▶ **Provided records**:
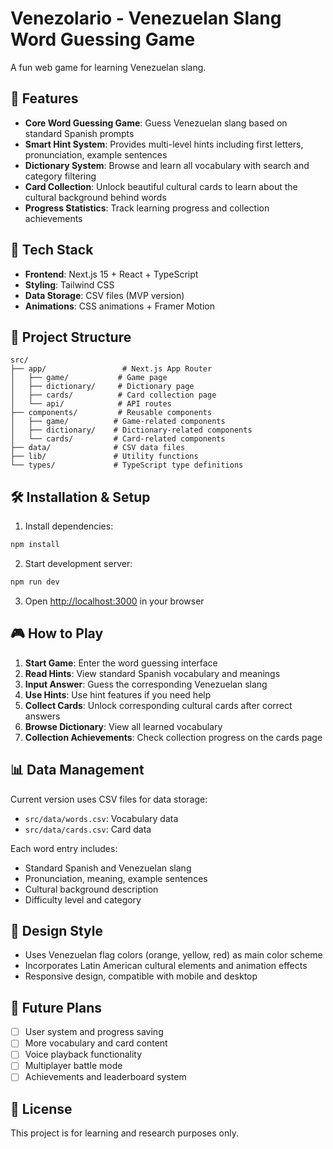 # Venezolario - Venezuelan Slang Word Guessing Game

A fun web game for learning Venezuelan slang.

## 🎯 Features

- **Core Word Guessing Game**: Guess Venezuelan slang based on standard Spanish prompts
- **Smart Hint System**: Provides multi-level hints including first letters, pronunciation, example sentences
- **Dictionary System**: Browse and learn all vocabulary with search and category filtering
- **Card Collection**: Unlock beautiful cultural cards to learn about the cultural background behind words
- **Progress Statistics**: Track learning progress and collection achievements

## 🚀 Tech Stack

- **Frontend**: Next.js 15 + React + TypeScript
- **Styling**: Tailwind CSS
- **Data Storage**: CSV files (MVP version)
- **Animations**: CSS animations + Framer Motion

## 📁 Project Structure

```
src/
├── app/                 # Next.js App Router
│   ├── game/           # Game page
│   ├── dictionary/     # Dictionary page
│   ├── cards/          # Card collection page
│   └── api/            # API routes
├── components/         # Reusable components
│   ├── game/          # Game-related components
│   ├── dictionary/    # Dictionary-related components
│   └── cards/         # Card-related components
├── data/              # CSV data files
├── lib/               # Utility functions
└── types/             # TypeScript type definitions
```

## 🛠️ Installation & Setup

1. Install dependencies:
```bash
npm install
```

2. Start development server:
```bash
npm run dev
```

3. Open [http://localhost:3000](http://localhost:3000) in your browser

## 🎮 How to Play

1. **Start Game**: Enter the word guessing interface
2. **Read Hints**: View standard Spanish vocabulary and meanings
3. **Input Answer**: Guess the corresponding Venezuelan slang
4. **Use Hints**: Use hint features if you need help
5. **Collect Cards**: Unlock corresponding cultural cards after correct answers
6. **Browse Dictionary**: View all learned vocabulary
7. **Collection Achievements**: Check collection progress on the cards page

## 📊 Data Management

Current version uses CSV files for data storage:
- `src/data/words.csv`: Vocabulary data
- `src/data/cards.csv`: Card data

Each word entry includes:
- Standard Spanish and Venezuelan slang
- Pronunciation, meaning, example sentences
- Cultural background description
- Difficulty level and category

## 🎨 Design Style

- Uses Venezuelan flag colors (orange, yellow, red) as main color scheme
- Incorporates Latin American cultural elements and animation effects
- Responsive design, compatible with mobile and desktop

## 🚧 Future Plans

- [ ] User system and progress saving
- [ ] More vocabulary and card content
- [ ] Voice playback functionality
- [ ] Multiplayer battle mode
- [ ] Achievements and leaderboard system

## 📝 License

This project is for learning and research purposes only. 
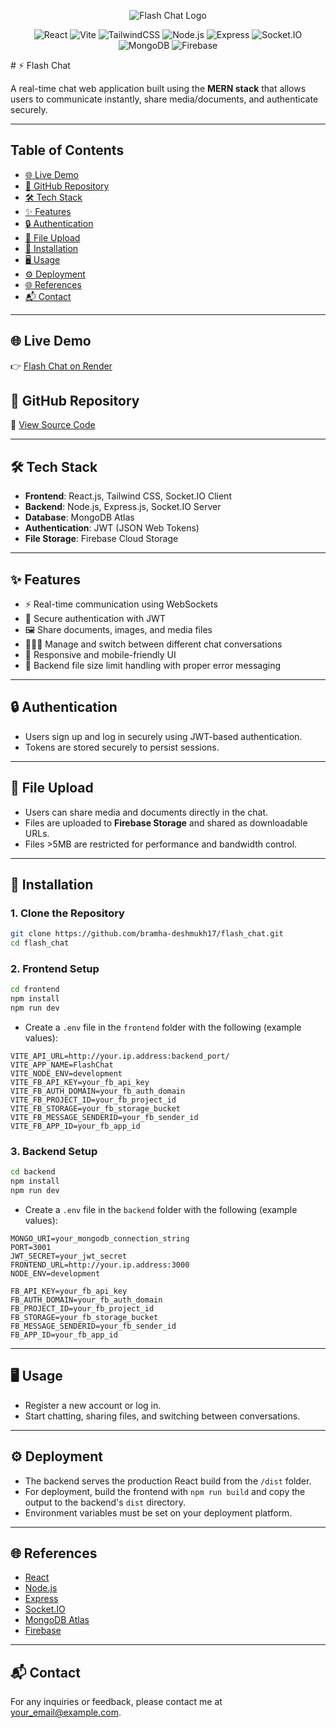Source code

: <p align="center">
  <img src="https://firebasestorage.googleapis.com/v0/b/flash-chat-e08f7.firebasestorage.app/o/logo.png?alt=media&token=083e8077-4533-4ed7-99fa-b500efd06572" alt="Flash Chat Logo" />
</p>
<p align="center">
  <img src="https://img.shields.io/badge/React-20232A?style=for-the-badge&logo=react&logoColor=61DAFB" alt="React" />
  <img src="https://img.shields.io/badge/Vite-646CFF?style=for-the-badge&logo=vite&logoColor=FFD62E" alt="Vite" />
  <img src="https://img.shields.io/badge/TailwindCSS-06B6D4?style=for-the-badge&logo=tailwindcss&logoColor=white" alt="TailwindCSS" />
  <img src="https://img.shields.io/badge/Node.js-339933?style=for-the-badge&logo=nodedotjs&logoColor=white" alt="Node.js" />
  <img src="https://img.shields.io/badge/Express-000000?style=for-the-badge&logo=express&logoColor=white" alt="Express" />
  <img src="https://img.shields.io/badge/Socket.IO-010101?style=for-the-badge&logo=socket.io&logoColor=white" alt="Socket.IO" />
  <img src="https://img.shields.io/badge/MongoDB-47A248?style=for-the-badge&logo=mongodb&logoColor=white" alt="MongoDB" />
  <img src="https://img.shields.io/badge/Firebase-FFCA28?style=for-the-badge&logo=firebase&logoColor=black" alt="Firebase" />
</p>
# ⚡ Flash Chat

A real-time chat web application built using the **MERN stack** that allows users to communicate instantly, share media/documents, and authenticate securely.

---


## Table of Contents

- [🌐 Live Demo](#live-demo)
- [📂 GitHub Repository](#github-repository)
- [🛠️ Tech Stack](#tech-stack)
- [✨ Features](#features)
- [🔒 Authentication](#authentication)
- [📁 File Upload](#file-upload)
- [🧪 Installation](#installation)
- [🖥️ Usage](#usage)
- [⚙️ Deployment](#deployment)
- [🌐 References](#references)
- [📬 Contact](#contact)

---

## <a id="live-demo"></a>🌐 Live Demo

👉 [Flash Chat on Render](https://flash-chat-9dt7.onrender.com)

## <a id="github-repository"></a>📂 GitHub Repository

🔗 [View Source Code](https://github.com/bramha-deshmukh17/flash_chat)

---

## <a id="tech-stack"></a>🛠️ Tech Stack

- **Frontend**: React.js, Tailwind CSS, Socket.IO Client  
- **Backend**: Node.js, Express.js, Socket.IO Server  
- **Database**: MongoDB Atlas  
- **Authentication**: JWT (JSON Web Tokens)  
- **File Storage**: Firebase Cloud Storage

---

## <a id="features"></a>✨ Features

- ⚡ Real-time communication using WebSockets
- 🔐 Secure authentication with JWT
- 🖼️ Share documents, images, and media files
- 🧑‍🤝‍🧑 Manage and switch between different chat conversations
- 📲 Responsive and mobile-friendly UI
- 🧾 Backend file size limit handling with proper error messaging

---

## <a id="authentication"></a>🔒 Authentication

- Users sign up and log in securely using JWT-based authentication.
- Tokens are stored securely to persist sessions.

---

## <a id="file-upload"></a>📁 File Upload

- Users can share media and documents directly in the chat.
- Files are uploaded to **Firebase Storage** and shared as downloadable URLs.
- Files >5MB are restricted for performance and bandwidth control.

---

## <a id="installation"></a>🧪 Installation

### 1. **Clone the Repository**

```bash
git clone https://github.com/bramha-deshmukh17/flash_chat.git
cd flash_chat
```

### 2. **Frontend Setup**

```bash
cd frontend
npm install
npm run dev
```

- Create a `.env` file in the `frontend` folder with the following (example values):

```env
VITE_API_URL=http://your.ip.address:backend_port/
VITE_APP_NAME=FlashChat
VITE_NODE_ENV=development
VITE_FB_API_KEY=your_fb_api_key
VITE_FB_AUTH_DOMAIN=your_fb_auth_domain
VITE_FB_PROJECT_ID=your_fb_project_id
VITE_FB_STORAGE=your_fb_storage_bucket
VITE_FB_MESSAGE_SENDERID=your_fb_sender_id
VITE_FB_APP_ID=your_fb_app_id
```

### 3. **Backend Setup**

```bash
cd backend
npm install
npm run dev
```

- Create a `.env` file in the `backend` folder with the following (example values):

```env
MONGO_URI=your_mongodb_connection_string
PORT=3001
JWT_SECRET=your_jwt_secret
FRONTEND_URL=http://your.ip.address:3000
NODE_ENV=development

FB_API_KEY=your_fb_api_key
FB_AUTH_DOMAIN=your_fb_auth_domain
FB_PROJECT_ID=your_fb_project_id
FB_STORAGE=your_fb_storage_bucket
FB_MESSAGE_SENDERID=your_fb_sender_id
FB_APP_ID=your_fb_app_id
```

---

## <a id="usage"></a>🖥️ Usage

- Register a new account or log in.
- Start chatting, sharing files, and switching between conversations.

---

## <a id="deployment"></a>⚙️ Deployment

- The backend serves the production React build from the `/dist` folder.
- For deployment, build the frontend with `npm run build` and copy the output to the backend's `dist` directory.
- Environment variables must be set on your deployment platform.

---

## <a id="references"></a>🌐 References

- [React](https://react.dev/)
- [Node.js](https://nodejs.org/)
- [Express](https://expressjs.com/)
- [Socket.IO](https://socket.io/)
- [MongoDB Atlas](https://www.mongodb.com/cloud/atlas)
- [Firebase](https://firebase.google.com/)

---

## <a id="contact"></a>📬 Contact

For any inquiries or feedback, please contact me at [your_email@example.com](mailto:your_email@example.com).
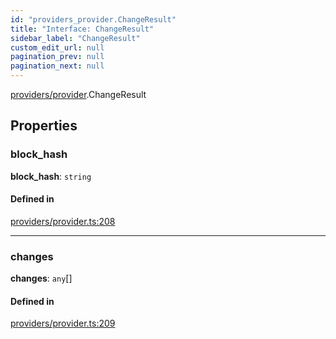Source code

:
 ```yaml
---
id: "providers_provider.ChangeResult"
title: "Interface: ChangeResult"
sidebar_label: "ChangeResult"
custom_edit_url: null
pagination_prev: null
pagination_next: null
---
```


[providers/provider](../modules/providers_provider.md).ChangeResult

## Properties

### block\_hash

 **block\_hash**: `string`

#### Defined in

[providers/provider.ts:208](https://github.com/maxhr/near-api-js/blob/a0c9a104/packages/near-api-js/src/providers/provider.ts#L208)

___

### changes

 **changes**: `any`[]

#### Defined in

[providers/provider.ts:209](https://github.com/maxhr/near-api-js/blob/a0c9a104/packages/near-api-js/src/providers/provider.ts#L209)
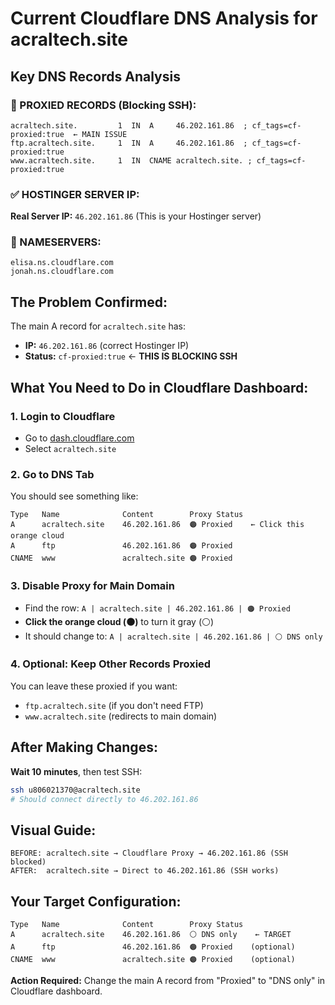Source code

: # Current Cloudflare DNS Analysis for acraltech.site

## Key DNS Records Analysis

### 🔴 PROXIED RECORDS (Blocking SSH):
```
acraltech.site.         1  IN  A     46.202.161.86  ; cf_tags=cf-proxied:true  ← MAIN ISSUE
ftp.acraltech.site.     1  IN  A     46.202.161.86  ; cf_tags=cf-proxied:true
www.acraltech.site.     1  IN  CNAME acraltech.site. ; cf_tags=cf-proxied:true
```

### ✅ HOSTINGER SERVER IP:
**Real Server IP:** `46.202.161.86` (This is your Hostinger server)

### 🔧 NAMESERVERS:
```
elisa.ns.cloudflare.com
jonah.ns.cloudflare.com
```

## The Problem Confirmed:

The main A record for `acraltech.site` has:
- **IP:** `46.202.161.86` (correct Hostinger IP)
- **Status:** `cf-proxied:true` ← **THIS IS BLOCKING SSH**

## What You Need to Do in Cloudflare Dashboard:

### 1. Login to Cloudflare
- Go to [dash.cloudflare.com](https://dash.cloudflare.com)
- Select `acraltech.site`

### 2. Go to DNS Tab
You should see something like:

```
Type   Name              Content        Proxy Status
A      acraltech.site    46.202.161.86  🟠 Proxied    ← Click this orange cloud
A      ftp               46.202.161.86  🟠 Proxied  
CNAME  www               acraltech.site 🟠 Proxied
```

### 3. Disable Proxy for Main Domain
- Find the row: `A | acraltech.site | 46.202.161.86 | 🟠 Proxied`
- **Click the orange cloud (🟠)** to turn it gray (⚪)
- It should change to: `A | acraltech.site | 46.202.161.86 | ⚪ DNS only`

### 4. Optional: Keep Other Records Proxied
You can leave these proxied if you want:
- `ftp.acraltech.site` (if you don't need FTP)
- `www.acraltech.site` (redirects to main domain)

## After Making Changes:

**Wait 10 minutes**, then test SSH:
```bash
ssh u806021370@acraltech.site
# Should connect directly to 46.202.161.86
```

## Visual Guide:
```
BEFORE: acraltech.site → Cloudflare Proxy → 46.202.161.86 (SSH blocked)
AFTER:  acraltech.site → Direct to 46.202.161.86 (SSH works)
```

## Your Target Configuration:
```
Type   Name              Content        Proxy Status
A      acraltech.site    46.202.161.86  ⚪ DNS only    ← TARGET
A      ftp               46.202.161.86  🟠 Proxied    (optional)
CNAME  www               acraltech.site 🟠 Proxied    (optional)
```

**Action Required:** Change the main A record from "Proxied" to "DNS only" in Cloudflare dashboard.
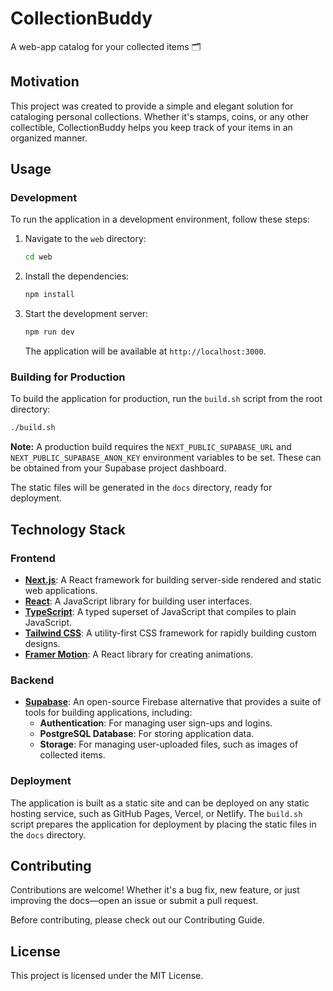 # CollectionBuddy

A web-app catalog for your collected items 🗂️

## Motivation

This project was created to provide a simple and elegant solution for cataloging personal collections. Whether it's stamps, coins, or any other collectible, CollectionBuddy helps you keep track of your items in an organized manner.

## Usage

### Development

To run the application in a development environment, follow these steps:

1.  Navigate to the `web` directory:
    ```bash
    cd web
    ```
2.  Install the dependencies:
    ```bash
    npm install
    ```
3.  Start the development server:
    ```bash
    npm run dev
    ```
    The application will be available at `http://localhost:3000`.

### Building for Production

To build the application for production, run the `build.sh` script from the root directory:

```bash
./build.sh
```

**Note:** A production build requires the `NEXT_PUBLIC_SUPABASE_URL` and `NEXT_PUBLIC_SUPABASE_ANON_KEY` environment variables to be set. These can be obtained from your Supabase project dashboard.

The static files will be generated in the `docs` directory, ready for deployment.

## Technology Stack

### Frontend

*   **[Next.js](https://nextjs.org/)**: A React framework for building server-side rendered and static web applications.
*   **[React](https://reactjs.org/)**: A JavaScript library for building user interfaces.
*   **[TypeScript](https://www.typescriptlang.org/)**: A typed superset of JavaScript that compiles to plain JavaScript.
*   **[Tailwind CSS](https://tailwindcss.com/)**: A utility-first CSS framework for rapidly building custom designs.
*   **[Framer Motion](https://www.framer.com/motion/)**: A React library for creating animations.

### Backend

*   **[Supabase](https://supabase.io/)**: An open-source Firebase alternative that provides a suite of tools for building applications, including:
    *   **Authentication**: For managing user sign-ups and logins.
    *   **PostgreSQL Database**: For storing application data.
    *   **Storage**: For managing user-uploaded files, such as images of collected items.

### Deployment

The application is built as a static site and can be deployed on any static hosting service, such as GitHub Pages, Vercel, or Netlify. The `build.sh` script prepares the application for deployment by placing the static files in the `docs` directory.

## Contributing
Contributions are welcome! Whether it's a bug fix, new feature, or just improving the docs—open an issue or submit a pull request.

Before contributing, please check out our Contributing Guide.

## License
This project is licensed under the MIT License.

▶ **Activity**: Could the lines from the first entry through the line that contains "## 📊 Data Management" be copied exactly, with all pictures left out?

▶ **Response to this exercise**:
 # Venezolario - Venezuelan Slang Word Guessing Game

A fun web game for learning Venezuelan slang.

## 🎯 Features

- **Core Word Guessing Game**: Guess Venezuelan slang based on standard Spanish prompts
- **Smart Hint System**: Provides multi-level hints including first letters, pronunciation, example sentences
- **Dictionary System**: Browse and learn all vocabulary with search and category filtering
- **Card Collection**: Unlock beautiful cultural cards to learn about the cultural background behind words
- **Progress Statistics**: Track learning progress and collection achievements

## 🚀 Tech Stack

- **Frontend**: Next.js 15 + React + TypeScript
- **Styling**: Tailwind CSS
- **Data Storage**: CSV files (MVP version)
- **Animations**: CSS animations + Framer Motion

## 📁 Project Structure

```
src/
├── app/                 # Next.js App Router
│   ├── game/           # Game page
│   ├── dictionary/     # Dictionary page
│   ├── cards/          # Card collection page
│   └── api/            # API routes
├── components/         # Reusable components
│   ├── game/          # Game-related components
│   ├── dictionary/    # Dictionary-related components
│   └── cards/         # Card-related components
├── data/              # CSV data files
├── lib/               # Utility functions
└── types/             # TypeScript type definitions
```

## 🛠️ Installation & Setup

1. Install dependencies:
```bash
npm install
```

2. Start development server:
```bash
npm run dev
```

3. Open [http://localhost:3000](http://localhost:3000) in your browser

## 🎮 How to Play

1. **Start Game**: Enter the word guessing interface
2. **Read Hints**: View standard Spanish vocabulary and meanings
3. **Input Answer**: Guess the corresponding Venezuelan slang
4. **Use Hints**: Use hint features if you need help
5. **Collect Cards**: Unlock corresponding cultural cards after correct answers
6. **Browse Dictionary**: View all learned vocabulary
7. **Collection Achievements**: Check collection progress on the cards page

## 📊 Data Management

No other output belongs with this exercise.